§ BRIEF
Write only the number of lines in the entries below that contain the word "library".

--- INPUT MATERIAL Enclosed Below ---

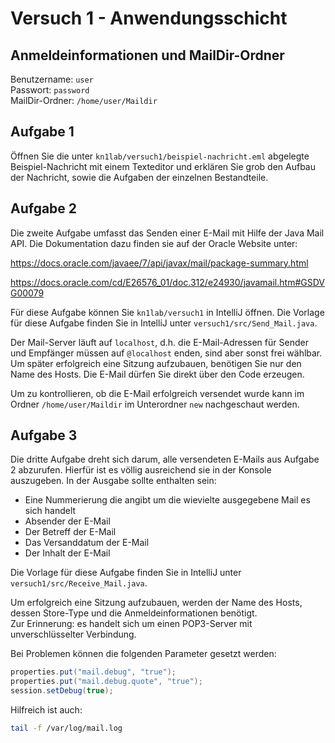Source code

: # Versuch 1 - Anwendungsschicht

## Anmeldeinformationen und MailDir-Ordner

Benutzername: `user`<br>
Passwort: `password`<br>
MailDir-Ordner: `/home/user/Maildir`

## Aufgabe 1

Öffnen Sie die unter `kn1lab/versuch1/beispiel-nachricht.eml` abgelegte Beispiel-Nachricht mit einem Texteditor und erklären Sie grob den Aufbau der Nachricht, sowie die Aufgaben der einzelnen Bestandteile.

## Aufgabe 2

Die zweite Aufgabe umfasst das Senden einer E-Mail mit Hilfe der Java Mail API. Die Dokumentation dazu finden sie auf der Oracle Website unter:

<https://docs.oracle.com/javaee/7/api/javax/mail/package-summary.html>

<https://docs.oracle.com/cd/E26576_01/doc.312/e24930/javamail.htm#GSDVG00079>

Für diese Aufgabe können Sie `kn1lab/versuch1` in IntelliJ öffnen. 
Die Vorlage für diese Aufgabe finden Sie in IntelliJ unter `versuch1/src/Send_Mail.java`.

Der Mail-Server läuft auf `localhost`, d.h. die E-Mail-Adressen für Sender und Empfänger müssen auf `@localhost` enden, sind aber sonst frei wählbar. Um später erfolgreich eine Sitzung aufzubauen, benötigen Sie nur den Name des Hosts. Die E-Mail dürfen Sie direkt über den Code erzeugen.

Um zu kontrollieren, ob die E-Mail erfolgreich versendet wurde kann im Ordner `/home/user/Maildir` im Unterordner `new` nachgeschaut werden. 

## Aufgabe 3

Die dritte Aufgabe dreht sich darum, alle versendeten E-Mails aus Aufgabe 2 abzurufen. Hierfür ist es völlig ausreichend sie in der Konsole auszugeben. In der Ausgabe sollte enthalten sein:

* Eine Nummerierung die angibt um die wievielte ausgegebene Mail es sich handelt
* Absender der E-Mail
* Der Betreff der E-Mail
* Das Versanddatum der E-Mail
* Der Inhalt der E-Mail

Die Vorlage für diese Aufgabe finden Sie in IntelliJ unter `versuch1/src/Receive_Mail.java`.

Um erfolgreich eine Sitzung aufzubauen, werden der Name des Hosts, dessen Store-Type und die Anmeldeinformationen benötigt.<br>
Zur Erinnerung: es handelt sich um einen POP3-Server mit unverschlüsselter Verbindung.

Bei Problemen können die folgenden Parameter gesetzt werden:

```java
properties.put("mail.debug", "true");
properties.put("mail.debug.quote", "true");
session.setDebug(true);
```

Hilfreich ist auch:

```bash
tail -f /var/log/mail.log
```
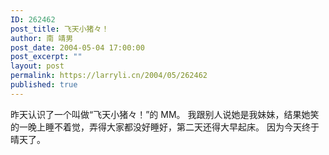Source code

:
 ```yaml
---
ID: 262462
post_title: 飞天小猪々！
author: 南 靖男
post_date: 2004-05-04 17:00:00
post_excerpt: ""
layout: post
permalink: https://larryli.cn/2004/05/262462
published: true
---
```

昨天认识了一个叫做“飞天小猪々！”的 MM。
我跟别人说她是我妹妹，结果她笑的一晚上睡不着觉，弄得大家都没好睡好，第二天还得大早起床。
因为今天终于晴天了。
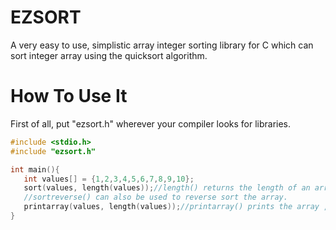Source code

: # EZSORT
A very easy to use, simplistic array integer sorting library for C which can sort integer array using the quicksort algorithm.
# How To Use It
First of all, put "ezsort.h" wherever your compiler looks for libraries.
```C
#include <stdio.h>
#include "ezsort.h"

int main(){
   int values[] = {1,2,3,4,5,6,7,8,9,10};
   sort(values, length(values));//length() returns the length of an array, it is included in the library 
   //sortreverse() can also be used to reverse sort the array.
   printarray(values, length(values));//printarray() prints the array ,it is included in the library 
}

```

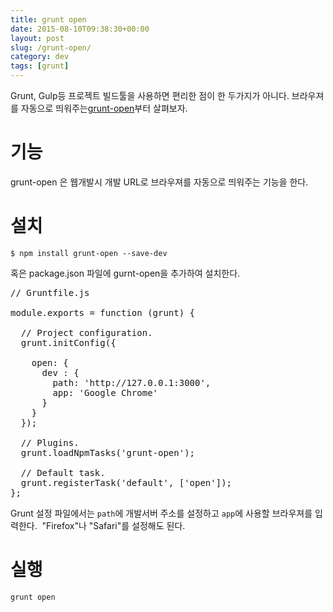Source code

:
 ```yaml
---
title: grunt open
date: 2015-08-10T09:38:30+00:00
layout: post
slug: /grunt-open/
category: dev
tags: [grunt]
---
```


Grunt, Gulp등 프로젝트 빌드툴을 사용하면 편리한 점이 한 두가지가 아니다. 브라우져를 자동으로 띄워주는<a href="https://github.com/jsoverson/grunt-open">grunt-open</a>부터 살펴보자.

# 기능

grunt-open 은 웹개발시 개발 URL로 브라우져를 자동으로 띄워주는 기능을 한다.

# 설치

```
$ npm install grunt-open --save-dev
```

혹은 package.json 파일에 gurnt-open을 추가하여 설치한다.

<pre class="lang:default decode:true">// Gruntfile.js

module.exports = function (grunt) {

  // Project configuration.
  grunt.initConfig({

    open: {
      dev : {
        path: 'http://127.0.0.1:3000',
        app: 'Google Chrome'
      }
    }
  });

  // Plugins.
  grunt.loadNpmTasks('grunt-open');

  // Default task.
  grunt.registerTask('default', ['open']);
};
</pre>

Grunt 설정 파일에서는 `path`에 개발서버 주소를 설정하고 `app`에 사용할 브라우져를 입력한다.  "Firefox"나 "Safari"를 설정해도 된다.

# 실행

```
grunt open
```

--- End of Enclosed INPUT MATERIAL ---

§ RESPONSE TO THIS TASK
3